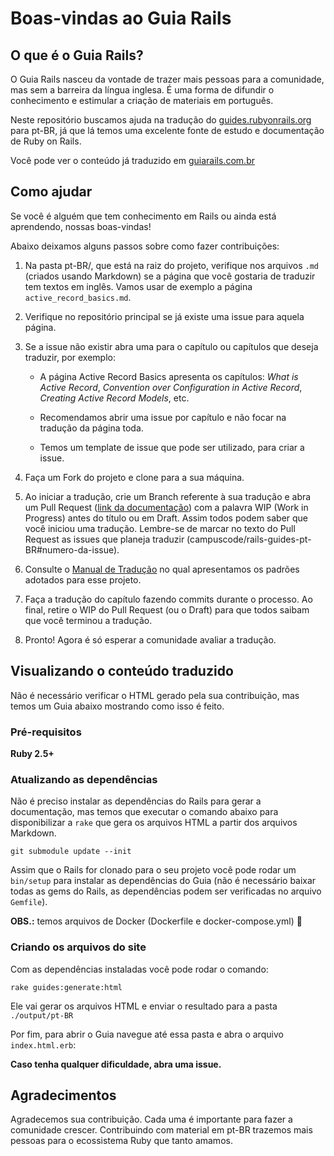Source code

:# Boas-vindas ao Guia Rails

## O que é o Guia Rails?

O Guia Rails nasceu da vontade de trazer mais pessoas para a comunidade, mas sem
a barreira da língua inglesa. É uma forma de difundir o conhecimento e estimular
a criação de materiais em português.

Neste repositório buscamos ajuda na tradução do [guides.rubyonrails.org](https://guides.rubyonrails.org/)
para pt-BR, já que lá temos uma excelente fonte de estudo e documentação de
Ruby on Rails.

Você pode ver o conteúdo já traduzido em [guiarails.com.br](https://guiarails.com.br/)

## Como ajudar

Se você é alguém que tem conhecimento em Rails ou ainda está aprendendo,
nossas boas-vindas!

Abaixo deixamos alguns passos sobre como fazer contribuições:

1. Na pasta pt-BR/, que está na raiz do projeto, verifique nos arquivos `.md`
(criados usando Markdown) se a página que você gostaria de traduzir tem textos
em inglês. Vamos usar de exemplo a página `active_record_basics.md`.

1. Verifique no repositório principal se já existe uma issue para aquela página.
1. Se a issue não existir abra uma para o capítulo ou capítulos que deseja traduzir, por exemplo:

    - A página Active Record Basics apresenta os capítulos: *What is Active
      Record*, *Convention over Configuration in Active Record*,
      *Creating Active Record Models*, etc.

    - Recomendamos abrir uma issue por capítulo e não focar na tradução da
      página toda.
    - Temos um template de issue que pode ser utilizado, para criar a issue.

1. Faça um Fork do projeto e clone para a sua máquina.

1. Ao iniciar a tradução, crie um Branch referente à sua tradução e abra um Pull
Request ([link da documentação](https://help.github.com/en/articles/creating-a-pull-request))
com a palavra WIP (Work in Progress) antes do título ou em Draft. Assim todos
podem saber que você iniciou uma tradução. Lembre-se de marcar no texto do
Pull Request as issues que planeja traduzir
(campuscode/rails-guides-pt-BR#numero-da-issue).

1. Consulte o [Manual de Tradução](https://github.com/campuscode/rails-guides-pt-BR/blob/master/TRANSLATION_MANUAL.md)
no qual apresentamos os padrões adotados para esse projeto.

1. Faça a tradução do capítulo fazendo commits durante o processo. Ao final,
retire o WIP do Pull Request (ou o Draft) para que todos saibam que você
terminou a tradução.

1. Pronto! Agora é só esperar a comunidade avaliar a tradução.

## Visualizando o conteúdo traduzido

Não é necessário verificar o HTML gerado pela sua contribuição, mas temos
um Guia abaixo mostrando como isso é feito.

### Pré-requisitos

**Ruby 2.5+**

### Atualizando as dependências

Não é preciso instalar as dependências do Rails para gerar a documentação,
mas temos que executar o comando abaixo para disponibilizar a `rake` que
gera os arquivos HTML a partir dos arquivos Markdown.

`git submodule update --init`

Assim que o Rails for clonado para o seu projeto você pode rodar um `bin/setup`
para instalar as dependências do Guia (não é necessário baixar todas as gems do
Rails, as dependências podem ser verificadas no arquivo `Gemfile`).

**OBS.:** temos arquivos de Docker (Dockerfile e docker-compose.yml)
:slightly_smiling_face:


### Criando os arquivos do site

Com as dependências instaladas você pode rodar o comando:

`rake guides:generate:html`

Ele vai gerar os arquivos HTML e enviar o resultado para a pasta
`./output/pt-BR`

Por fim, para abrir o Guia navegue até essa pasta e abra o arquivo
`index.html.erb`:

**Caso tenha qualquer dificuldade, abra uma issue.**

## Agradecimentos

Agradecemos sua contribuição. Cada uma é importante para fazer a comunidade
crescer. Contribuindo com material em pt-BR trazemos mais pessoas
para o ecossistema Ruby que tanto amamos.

-.-.-

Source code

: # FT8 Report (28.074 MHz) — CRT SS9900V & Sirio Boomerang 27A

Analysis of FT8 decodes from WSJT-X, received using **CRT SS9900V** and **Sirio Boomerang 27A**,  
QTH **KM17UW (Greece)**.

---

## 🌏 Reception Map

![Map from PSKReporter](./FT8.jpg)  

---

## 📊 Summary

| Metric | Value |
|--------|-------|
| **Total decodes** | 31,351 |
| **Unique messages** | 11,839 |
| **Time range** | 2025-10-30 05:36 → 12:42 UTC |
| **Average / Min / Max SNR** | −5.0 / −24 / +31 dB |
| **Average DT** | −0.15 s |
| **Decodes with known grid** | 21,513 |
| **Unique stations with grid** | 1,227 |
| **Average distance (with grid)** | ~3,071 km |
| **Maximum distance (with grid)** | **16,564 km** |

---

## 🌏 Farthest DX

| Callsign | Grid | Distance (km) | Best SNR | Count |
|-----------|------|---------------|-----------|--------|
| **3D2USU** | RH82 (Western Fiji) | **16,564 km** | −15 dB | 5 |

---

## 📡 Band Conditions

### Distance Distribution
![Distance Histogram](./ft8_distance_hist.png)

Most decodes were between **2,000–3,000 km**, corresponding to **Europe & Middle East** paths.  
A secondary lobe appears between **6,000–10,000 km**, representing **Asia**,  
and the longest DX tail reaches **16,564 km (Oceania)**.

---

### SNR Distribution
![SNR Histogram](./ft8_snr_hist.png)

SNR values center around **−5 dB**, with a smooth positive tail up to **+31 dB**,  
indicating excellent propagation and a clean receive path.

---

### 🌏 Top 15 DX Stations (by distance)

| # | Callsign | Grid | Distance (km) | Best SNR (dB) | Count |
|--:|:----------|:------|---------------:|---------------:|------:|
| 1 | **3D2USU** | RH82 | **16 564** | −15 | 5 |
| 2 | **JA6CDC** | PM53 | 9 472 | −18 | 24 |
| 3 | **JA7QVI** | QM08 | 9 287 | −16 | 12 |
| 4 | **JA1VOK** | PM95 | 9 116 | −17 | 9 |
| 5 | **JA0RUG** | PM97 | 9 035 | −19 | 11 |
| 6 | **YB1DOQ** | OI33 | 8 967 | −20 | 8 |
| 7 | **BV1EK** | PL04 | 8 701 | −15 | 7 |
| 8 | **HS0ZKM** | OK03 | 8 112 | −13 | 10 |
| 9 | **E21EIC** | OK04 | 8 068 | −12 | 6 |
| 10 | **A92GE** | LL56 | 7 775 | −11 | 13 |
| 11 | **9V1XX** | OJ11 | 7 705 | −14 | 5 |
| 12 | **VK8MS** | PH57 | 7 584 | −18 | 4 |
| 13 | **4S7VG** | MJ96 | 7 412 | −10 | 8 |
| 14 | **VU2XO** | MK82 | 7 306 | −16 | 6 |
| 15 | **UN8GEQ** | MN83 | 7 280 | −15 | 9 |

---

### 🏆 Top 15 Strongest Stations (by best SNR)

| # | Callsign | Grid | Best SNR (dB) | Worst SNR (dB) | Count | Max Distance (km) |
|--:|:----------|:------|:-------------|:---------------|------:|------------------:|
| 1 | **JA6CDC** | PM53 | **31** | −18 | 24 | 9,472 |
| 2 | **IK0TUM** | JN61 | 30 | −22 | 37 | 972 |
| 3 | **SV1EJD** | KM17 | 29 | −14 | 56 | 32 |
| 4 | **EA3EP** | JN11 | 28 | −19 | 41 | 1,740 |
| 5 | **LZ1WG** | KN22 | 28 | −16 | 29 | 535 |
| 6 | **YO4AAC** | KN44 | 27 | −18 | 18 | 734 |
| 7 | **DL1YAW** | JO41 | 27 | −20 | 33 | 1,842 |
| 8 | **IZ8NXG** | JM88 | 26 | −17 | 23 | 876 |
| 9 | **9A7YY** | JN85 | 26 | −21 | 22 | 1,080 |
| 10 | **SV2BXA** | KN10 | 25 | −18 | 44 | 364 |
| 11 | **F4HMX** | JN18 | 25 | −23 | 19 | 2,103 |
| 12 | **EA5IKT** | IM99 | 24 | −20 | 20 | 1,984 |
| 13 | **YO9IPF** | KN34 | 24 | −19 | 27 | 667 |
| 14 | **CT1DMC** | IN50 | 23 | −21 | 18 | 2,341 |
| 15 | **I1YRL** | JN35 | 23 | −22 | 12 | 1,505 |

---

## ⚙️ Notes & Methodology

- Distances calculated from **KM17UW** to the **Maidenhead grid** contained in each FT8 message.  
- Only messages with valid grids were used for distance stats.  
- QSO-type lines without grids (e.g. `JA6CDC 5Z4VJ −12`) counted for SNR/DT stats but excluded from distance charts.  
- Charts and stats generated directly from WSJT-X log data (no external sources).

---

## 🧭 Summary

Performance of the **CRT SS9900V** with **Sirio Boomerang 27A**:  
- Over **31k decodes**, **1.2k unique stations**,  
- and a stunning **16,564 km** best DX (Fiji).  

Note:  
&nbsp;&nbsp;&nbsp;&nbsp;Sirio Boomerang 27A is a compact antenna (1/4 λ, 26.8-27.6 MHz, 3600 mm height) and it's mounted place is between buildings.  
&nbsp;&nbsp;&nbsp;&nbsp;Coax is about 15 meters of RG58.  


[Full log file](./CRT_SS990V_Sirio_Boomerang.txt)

-.-.-

§ **YOUR ASSIGNMENT**:
Give back the records above exactly, limited to the lines between the one holding "grid** | 21,513 |" and the one holding "705 | −14 | 5 |", inclusive.

§ **SOLUTION TO THIS PROBLEM**:
| **Decodes with known grid** | 21,513 |
| **Unique stations with grid** | 1,227 |
| **Average distance (with grid)** | ~3,071 km |
| **Maximum distance (with grid)** | **16,564 km** |

---

## 🌏 Farthest DX

| Callsign | Grid | Distance (km) | Best SNR | Count |
|-----------|------|---------------|-----------|--------|
| **3D2USU** | RH82 (Western Fiji) | **16,564 km** | −15 dB | 5 |

---

## 📡 Band Conditions

### Distance Distribution
![Distance Histogram](./ft8_distance_hist.png)

Most decodes were between **2,000–3,000 km**, corresponding to **Europe & Middle East** paths.  
A secondary lobe appears between **6,000–10,000 km**, representing **Asia**,  
and the longest DX tail reaches **16,564 km (Oceania)**.

---

### SNR Distribution
![SNR Histogram](./ft8_snr_hist.png)

SNR values center around **−5 dB**, with a smooth positive tail up to **+31 dB**,  
indicating excellent propagation and a clean receive path.

---

### 🌏 Top 15 DX Stations (by distance)

| # | Callsign | Grid | Distance (km) | Best SNR (dB) | Count |
|--:|:----------|:------|---------------:|---------------:|------:|
| 1 | **3D2USU** | RH82 | **16 564** | −15 | 5 |
| 2 | **JA6CDC** | PM53 | 9 472 | −18 | 24 |
| 3 | **JA7QVI** | QM08 | 9 287 | −16 | 12 |
| 4 | **JA1VOK** | PM95 | 9 116 | −17 | 9 |
| 5 | **JA0RUG** | PM97 | 9 035 | −19 | 11 |
| 6 | **YB1DOQ** | OI33 | 8 967 | −20 | 8 |
| 7 | **BV1EK** | PL04 | 8 701 | −15 | 7 |
| 8 | **HS0ZKM** | OK03 | 8 112 | −13 | 10 |
| 9 | **E21EIC** | OK04 | 8 068 | −12 | 6 |
| 10 | **A92GE** | LL56 | 7 775 | −11 | 13 |
| 11 | **9V1XX** | OJ11 | 7 705 | −14 | 5 |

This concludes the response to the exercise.